Алексей Сидоров, режиссер: «Бригады−2″ не будет»
«Бригаду», согласно мониторингу «Gallup Media», посмотрело 22% телеаудитории — а это очень много. Столько не собирают даже самые народные шоу вроде концертов Петросяна и Баскова. При этом максимальной отметки рейтинг сериала достиг именно к последней серии, открытый финал которой и оставил зрителей в недоумении: погиб главный герой или все-таки нет?
«Бригаду», согласно мониторингу «Gallup Media», посмотрело 22% телеаудитории — а это очень много. Столько не собирают даже самые народные шоу вроде концертов Петросяна и Баскова. При этом максимальной отметки рейтинг сериала достиг именно к последней серии, открытый финал которой и оставил зрителей в недоумении: погиб главный герой или все-таки нет? Чтобы избавиться от неопределенности, «МК-Бульвар» обратился напрямик к режиссеру. Уж он-то точно все знает.

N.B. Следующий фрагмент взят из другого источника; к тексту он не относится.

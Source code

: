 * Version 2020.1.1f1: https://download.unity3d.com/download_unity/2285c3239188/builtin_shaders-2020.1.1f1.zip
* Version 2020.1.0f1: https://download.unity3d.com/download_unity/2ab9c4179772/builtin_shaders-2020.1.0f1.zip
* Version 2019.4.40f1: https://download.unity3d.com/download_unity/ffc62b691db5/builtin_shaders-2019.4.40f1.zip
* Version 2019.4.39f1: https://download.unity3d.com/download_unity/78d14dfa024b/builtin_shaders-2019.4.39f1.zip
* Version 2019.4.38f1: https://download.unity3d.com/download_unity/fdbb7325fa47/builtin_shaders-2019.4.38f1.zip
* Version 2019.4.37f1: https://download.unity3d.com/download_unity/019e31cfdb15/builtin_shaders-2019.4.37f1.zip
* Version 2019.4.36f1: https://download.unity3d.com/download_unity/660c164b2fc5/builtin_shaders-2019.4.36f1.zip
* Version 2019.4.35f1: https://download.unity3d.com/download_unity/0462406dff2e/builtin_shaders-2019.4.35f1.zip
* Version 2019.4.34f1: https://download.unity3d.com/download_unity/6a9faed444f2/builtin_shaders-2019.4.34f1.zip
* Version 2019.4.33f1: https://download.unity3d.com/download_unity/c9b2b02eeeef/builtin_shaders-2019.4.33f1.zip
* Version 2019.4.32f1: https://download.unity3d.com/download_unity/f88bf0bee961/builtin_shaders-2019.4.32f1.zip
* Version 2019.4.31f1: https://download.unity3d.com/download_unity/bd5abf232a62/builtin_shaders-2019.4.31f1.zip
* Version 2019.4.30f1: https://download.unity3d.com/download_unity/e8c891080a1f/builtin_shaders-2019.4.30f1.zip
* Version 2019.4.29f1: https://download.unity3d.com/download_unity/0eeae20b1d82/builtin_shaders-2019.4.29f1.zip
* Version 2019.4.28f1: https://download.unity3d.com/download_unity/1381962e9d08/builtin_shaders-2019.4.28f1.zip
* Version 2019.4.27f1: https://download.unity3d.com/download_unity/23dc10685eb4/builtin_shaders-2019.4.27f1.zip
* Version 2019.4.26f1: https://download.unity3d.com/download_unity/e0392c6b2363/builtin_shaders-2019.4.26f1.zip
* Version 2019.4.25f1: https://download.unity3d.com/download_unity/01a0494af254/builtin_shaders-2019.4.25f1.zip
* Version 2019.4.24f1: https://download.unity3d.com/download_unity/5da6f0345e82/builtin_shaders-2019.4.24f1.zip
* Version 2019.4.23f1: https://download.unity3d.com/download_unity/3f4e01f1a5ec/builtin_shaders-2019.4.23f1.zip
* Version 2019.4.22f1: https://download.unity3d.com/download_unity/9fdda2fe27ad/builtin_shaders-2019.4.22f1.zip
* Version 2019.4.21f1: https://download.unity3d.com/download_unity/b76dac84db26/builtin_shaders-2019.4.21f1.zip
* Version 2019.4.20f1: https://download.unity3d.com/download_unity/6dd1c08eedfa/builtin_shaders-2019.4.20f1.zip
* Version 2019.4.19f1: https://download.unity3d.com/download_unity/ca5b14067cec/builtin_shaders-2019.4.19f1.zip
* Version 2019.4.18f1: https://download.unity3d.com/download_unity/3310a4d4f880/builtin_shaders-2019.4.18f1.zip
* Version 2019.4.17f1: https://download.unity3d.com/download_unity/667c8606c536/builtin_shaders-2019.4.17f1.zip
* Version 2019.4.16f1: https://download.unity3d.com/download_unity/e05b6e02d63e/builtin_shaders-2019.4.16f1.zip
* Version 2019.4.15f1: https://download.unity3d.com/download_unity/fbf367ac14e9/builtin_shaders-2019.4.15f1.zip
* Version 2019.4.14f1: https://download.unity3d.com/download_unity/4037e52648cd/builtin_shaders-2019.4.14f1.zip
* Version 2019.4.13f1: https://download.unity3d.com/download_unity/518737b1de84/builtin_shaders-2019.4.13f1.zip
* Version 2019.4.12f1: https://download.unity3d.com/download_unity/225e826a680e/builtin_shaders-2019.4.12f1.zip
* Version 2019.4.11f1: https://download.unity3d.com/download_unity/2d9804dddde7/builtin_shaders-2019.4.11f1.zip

— Алексей, при всем нашем немного даже восторженном отношении к фильму финал мы обсуждали всей редакцией, так же, как и все зрители. Большинству он не то чтобы не понравился своей открытостью, его не поняли. И в конце концов, был в финале выстрел или нет?
— Выстрел был. То, что его не услышали, это беда канала: плохое телевизионное качество звука. Но, может, это и хорошо. Кто услышал, тот услышал, а кто нет — пусть додумывает. По поводу открытости финала… Что у нас происходило в классической картине Серджио Леоне? Там финал был тоже, мягко говоря, невнятным. Сам Леоне не знает, что случилось с персонажем Де Ниро, и никто не знает. Все остается открытым. Почему? Да потому что эти истории принципиально нельзя чем-то развязать. Как только ты ставишь точку, смажется все предыдущее.
Что могло произойти с человеком, после того как он потерял все в своей жизни: любовь, дружбу, все, чем он жил. Человеком, который положил на себя грех, убив шестерых голыми руками. (Мы не говорим о мотиве, мы говорим о факте.) Его уже не существует, по идее, он должен был раствориться. И у меня была такая мысль, но это бы смотрелось уже пошловато. Поэтому главная, принципиальная задача была оставить все в подвешенном состоянии. Я понимал, что меня будут за это ругать, но другого финала быть не могло. Поверьте, что продумывалась масса вариантов: и уход в горы, и обращение к церкви, и возвращение в Чечню наемником. Может, такой вариант был бы более обоснован.
— Говорят, в первом варианте сценария они должны были все четверо погибнуть.
— Нет, такого не было никогда.
— А если бы он просто уехал в Америку. Вам не кажется, что по художественному воздействию это было бы менее сильно, но более правдоподобно?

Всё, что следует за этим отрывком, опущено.